SOURCE MATERIAL.
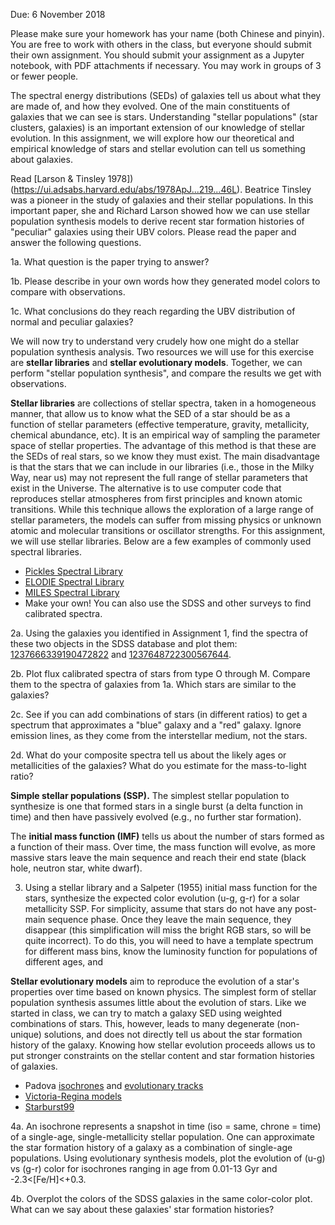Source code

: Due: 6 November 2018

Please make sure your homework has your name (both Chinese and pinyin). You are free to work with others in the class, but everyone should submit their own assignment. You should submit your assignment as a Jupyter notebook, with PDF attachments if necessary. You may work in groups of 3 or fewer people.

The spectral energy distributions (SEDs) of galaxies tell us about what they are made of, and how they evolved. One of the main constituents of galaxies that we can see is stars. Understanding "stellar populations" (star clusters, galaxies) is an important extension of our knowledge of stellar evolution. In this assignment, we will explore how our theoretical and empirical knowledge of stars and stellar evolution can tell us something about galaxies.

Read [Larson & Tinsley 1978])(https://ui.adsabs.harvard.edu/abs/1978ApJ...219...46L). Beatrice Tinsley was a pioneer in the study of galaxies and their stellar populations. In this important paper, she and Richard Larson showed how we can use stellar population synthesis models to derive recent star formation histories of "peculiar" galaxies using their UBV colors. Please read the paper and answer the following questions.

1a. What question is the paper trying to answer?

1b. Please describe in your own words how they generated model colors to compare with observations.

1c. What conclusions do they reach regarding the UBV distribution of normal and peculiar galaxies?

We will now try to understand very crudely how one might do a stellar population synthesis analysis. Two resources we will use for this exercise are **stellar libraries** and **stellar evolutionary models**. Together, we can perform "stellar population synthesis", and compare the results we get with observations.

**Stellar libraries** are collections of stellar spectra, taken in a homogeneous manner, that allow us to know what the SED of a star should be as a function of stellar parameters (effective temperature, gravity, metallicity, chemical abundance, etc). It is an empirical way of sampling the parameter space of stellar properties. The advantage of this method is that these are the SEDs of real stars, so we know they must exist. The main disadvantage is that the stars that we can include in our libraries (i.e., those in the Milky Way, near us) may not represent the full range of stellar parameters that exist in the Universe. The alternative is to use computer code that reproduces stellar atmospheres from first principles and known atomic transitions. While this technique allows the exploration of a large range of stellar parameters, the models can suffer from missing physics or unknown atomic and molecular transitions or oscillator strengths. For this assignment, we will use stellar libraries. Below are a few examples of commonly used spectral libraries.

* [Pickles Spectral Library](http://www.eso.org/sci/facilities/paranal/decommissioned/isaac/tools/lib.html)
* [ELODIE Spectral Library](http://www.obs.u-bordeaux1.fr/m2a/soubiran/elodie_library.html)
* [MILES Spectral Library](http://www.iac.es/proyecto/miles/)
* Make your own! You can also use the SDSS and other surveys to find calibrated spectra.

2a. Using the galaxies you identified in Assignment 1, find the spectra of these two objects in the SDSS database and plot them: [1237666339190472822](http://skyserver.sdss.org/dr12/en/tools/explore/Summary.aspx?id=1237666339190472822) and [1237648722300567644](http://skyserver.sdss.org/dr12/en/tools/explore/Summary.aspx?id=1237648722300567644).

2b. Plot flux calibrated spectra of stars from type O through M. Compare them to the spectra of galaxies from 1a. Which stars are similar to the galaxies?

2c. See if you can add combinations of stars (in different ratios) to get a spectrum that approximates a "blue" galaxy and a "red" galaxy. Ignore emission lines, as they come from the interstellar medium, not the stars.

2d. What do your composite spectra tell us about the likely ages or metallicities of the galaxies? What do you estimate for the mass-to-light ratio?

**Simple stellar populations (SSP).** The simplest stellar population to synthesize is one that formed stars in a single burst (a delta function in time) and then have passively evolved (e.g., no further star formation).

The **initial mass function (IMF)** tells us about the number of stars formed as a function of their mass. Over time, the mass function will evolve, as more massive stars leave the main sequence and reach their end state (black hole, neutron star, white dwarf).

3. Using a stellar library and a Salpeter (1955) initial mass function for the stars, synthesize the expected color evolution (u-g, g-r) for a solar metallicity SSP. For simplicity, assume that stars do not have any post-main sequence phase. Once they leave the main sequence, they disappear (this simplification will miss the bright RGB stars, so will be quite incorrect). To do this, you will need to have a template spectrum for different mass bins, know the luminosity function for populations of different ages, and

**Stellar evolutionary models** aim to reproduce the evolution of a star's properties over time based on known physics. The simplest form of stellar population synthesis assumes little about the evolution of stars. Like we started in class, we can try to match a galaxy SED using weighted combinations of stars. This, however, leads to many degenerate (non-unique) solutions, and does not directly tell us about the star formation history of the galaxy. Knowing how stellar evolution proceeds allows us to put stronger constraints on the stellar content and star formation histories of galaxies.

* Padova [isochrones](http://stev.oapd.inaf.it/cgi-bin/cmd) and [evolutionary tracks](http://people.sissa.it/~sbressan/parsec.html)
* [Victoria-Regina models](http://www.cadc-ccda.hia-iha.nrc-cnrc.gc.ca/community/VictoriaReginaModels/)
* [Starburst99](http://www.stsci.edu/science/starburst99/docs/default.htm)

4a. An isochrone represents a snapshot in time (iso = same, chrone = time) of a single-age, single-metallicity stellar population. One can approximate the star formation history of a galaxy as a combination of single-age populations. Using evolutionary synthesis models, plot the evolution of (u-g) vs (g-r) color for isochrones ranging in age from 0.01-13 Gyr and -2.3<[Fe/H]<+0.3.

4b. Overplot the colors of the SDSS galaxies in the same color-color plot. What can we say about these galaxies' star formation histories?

* * *

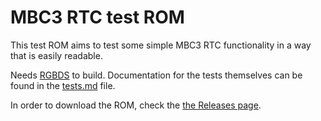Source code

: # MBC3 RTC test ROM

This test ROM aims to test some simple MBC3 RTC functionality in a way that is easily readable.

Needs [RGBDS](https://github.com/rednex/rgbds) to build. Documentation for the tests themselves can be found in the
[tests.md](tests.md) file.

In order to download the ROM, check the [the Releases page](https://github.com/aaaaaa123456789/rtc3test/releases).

--

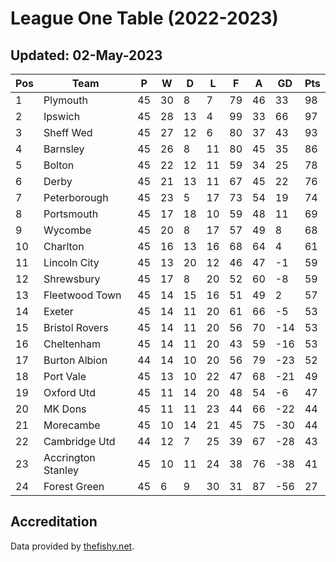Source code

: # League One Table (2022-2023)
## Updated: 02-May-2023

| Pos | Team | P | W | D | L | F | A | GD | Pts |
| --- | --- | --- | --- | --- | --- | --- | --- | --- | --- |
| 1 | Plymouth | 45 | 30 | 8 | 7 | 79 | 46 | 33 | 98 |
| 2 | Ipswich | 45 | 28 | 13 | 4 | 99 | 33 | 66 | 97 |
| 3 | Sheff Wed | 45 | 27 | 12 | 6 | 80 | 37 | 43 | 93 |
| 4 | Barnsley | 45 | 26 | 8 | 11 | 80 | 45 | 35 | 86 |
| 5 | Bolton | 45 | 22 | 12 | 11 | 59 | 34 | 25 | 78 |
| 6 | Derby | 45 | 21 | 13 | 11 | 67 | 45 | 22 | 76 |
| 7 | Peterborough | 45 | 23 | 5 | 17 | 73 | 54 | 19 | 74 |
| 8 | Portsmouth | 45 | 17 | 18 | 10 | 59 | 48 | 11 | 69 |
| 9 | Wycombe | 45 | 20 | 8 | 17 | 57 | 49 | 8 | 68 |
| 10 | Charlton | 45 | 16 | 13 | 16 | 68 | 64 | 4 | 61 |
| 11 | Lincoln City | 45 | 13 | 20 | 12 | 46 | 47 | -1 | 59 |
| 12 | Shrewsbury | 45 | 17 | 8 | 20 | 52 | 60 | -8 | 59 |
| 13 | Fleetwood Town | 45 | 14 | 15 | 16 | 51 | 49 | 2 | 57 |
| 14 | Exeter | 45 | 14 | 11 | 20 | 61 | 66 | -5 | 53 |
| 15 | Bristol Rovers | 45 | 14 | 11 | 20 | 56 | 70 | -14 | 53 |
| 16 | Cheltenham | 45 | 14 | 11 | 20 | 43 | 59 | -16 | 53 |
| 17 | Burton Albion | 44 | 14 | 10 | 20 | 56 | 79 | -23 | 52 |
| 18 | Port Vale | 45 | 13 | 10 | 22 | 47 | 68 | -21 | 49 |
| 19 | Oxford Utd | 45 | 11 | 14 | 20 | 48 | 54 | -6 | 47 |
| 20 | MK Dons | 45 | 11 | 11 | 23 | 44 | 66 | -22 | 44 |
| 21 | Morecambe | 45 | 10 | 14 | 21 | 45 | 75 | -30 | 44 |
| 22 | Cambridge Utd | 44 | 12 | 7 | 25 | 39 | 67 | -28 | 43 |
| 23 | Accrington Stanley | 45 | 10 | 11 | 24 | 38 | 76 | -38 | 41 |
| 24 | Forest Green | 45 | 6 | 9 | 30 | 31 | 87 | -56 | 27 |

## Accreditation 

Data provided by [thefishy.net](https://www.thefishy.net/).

TASK TO CARRY OUT. Everything starting at the line containing "70 | -14 | 53 |" and ending at the line containing "68 | -21 | 49 |" in the records above should be repeated exactly, and only that.

PROBLEM SOLUTION.
| 15 | Bristol Rovers | 45 | 14 | 11 | 20 | 56 | 70 | -14 | 53 |
| 16 | Cheltenham | 45 | 14 | 11 | 20 | 43 | 59 | -16 | 53 |
| 17 | Burton Albion | 44 | 14 | 10 | 20 | 56 | 79 | -23 | 52 |
| 18 | Port Vale | 45 | 13 | 10 | 22 | 47 | 68 | -21 | 49 |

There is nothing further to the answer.